### What the task asks
Find and copy every line in the records that includes the string "This".

:: Data supplied ::

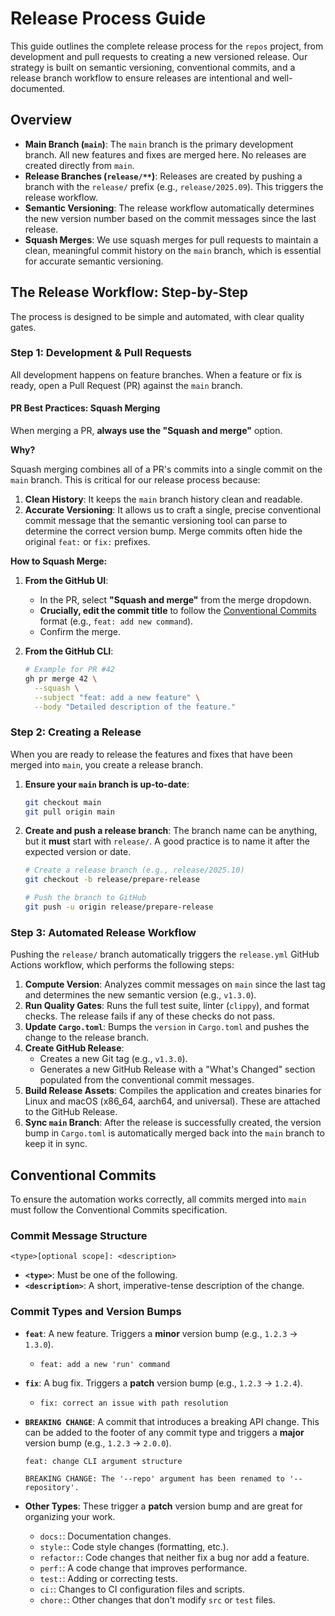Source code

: # Release Process Guide

This guide outlines the complete release process for the `repos` project, from
development and pull requests to creating a new versioned release. Our strategy
is built on semantic versioning, conventional commits, and a release branch
workflow to ensure releases are intentional and well-documented.

## Overview

- **Main Branch (`main`)**: The `main` branch is the primary development branch.
All new features and fixes are merged here. No releases are created directly
from `main`.
- **Release Branches (`release/**`)**: Releases are created by pushing a branch
with the `release/` prefix (e.g., `release/2025.09`). This triggers the release
workflow.
- **Semantic Versioning**: The release workflow automatically determines the new
version number based on the commit messages since the last release.
- **Squash Merges**: We use squash merges for pull requests to maintain a clean,
meaningful commit history on the `main` branch, which is essential for accurate
semantic versioning.

## The Release Workflow: Step-by-Step

The process is designed to be simple and automated, with clear quality gates.

### Step 1: Development & Pull Requests

All development happens on feature branches. When a feature or fix is ready,
open a Pull Request (PR) against the `main` branch.

#### PR Best Practices: Squash Merging

When merging a PR, **always use the "Squash and merge"** option.

**Why?**

Squash merging combines all of a PR's commits into a single commit on the `main`
branch. This is critical for our release process because:

1. **Clean History**: It keeps the `main` branch history clean and readable.
2. **Accurate Versioning**: It allows us to craft a single, precise conventional
commit message that the semantic versioning tool can parse to determine the
correct version bump. Merge commits often hide the original `feat:` or `fix:`
prefixes.

**How to Squash Merge:**

1. **From the GitHub UI**:
    - In the PR, select **"Squash and merge"** from the merge dropdown.
    - **Crucially, edit the commit title** to follow the
    [Conventional Commits](#conventional-commits) format (e.g.,
    `feat: add new command`).
    - Confirm the merge.

2. **From the GitHub CLI**:

    ```bash
    # Example for PR #42
    gh pr merge 42 \
      --squash \
      --subject "feat: add a new feature" \
      --body "Detailed description of the feature."
    ```

### Step 2: Creating a Release

When you are ready to release the features and fixes that have been merged into
`main`, you create a release branch.

1. **Ensure your `main` branch is up-to-date**:

    ```bash
    git checkout main
    git pull origin main
    ```

2. **Create and push a release branch**:
    The branch name can be anything, but it **must** start with `release/`. A
    good practice is to name it after the expected version or date.

    ```bash
    # Create a release branch (e.g., release/2025.10)
    git checkout -b release/prepare-release

    # Push the branch to GitHub
    git push -u origin release/prepare-release
    ```

### Step 3: Automated Release Workflow

Pushing the `release/` branch automatically triggers the `release.yml` GitHub
Actions workflow, which performs the following steps:

1. **Compute Version**: Analyzes commit messages on `main` since the last tag
and determines the new semantic version (e.g., `v1.3.0`).
2. **Run Quality Gates**: Runs the full test suite, linter (`clippy`), and
format checks. The release fails if any of these checks do not pass.
3. **Update `Cargo.toml`**: Bumps the `version` in `Cargo.toml` and pushes the
change to the release branch.
4. **Create GitHub Release**:
    - Creates a new Git tag (e.g., `v1.3.0`).
    - Generates a new GitHub Release with a "What's Changed" section populated
    from the conventional commit messages.
5. **Build Release Assets**: Compiles the application and creates binaries for
Linux and macOS (x86_64, aarch64, and universal). These are attached to the
GitHub Release.
6. **Sync `main` Branch**: After the release is successfully created, the
version bump in `Cargo.toml` is automatically merged back into the `main` branch
to keep it in sync.

## Conventional Commits

To ensure the automation works correctly, all commits merged into `main` must
follow the Conventional Commits specification.

### Commit Message Structure

```text
<type>[optional scope]: <description>
```

- **`<type>`**: Must be one of the following.
- **`<description>`**: A short, imperative-tense description of the change.

### Commit Types and Version Bumps

- **`feat`**: A new feature. Triggers a **minor** version bump (e.g., `1.2.3` →
`1.3.0`).
  - `feat: add a new 'run' command`
- **`fix`**: A bug fix. Triggers a **patch** version bump (e.g., `1.2.3` →
`1.2.4`).
  - `fix: correct an issue with path resolution`
- **`BREAKING CHANGE`**: A commit that introduces a breaking API change. This
can be added to the footer of any commit type and triggers a **major** version
bump (e.g., `1.2.3` → `2.0.0`).

    ```text
    feat: change CLI argument structure

    BREAKING CHANGE: The '--repo' argument has been renamed to '--repository'.
    ```

- **Other Types**: These trigger a **patch** version bump and are great for
organizing your work.
  - `docs:`: Documentation changes.
  - `style:`: Code style changes (formatting, etc.).
  - `refactor:`: Code changes that neither fix a bug nor add a feature.
  - `perf:`: A code change that improves performance.
  - `test:`: Adding or correcting tests.
  - `ci:`: Changes to CI configuration files and scripts.
  - `chore:`: Other changes that don't modify `src` or `test` files.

:::

### Written reply
This guide outlines the complete release process for the `repos` project, from
with the `release/` prefix (e.g., `release/2025.09`). This triggers the release
branch. This is critical for our release process because:
- **`BREAKING CHANGE`**: A commit that introduces a breaking API change. This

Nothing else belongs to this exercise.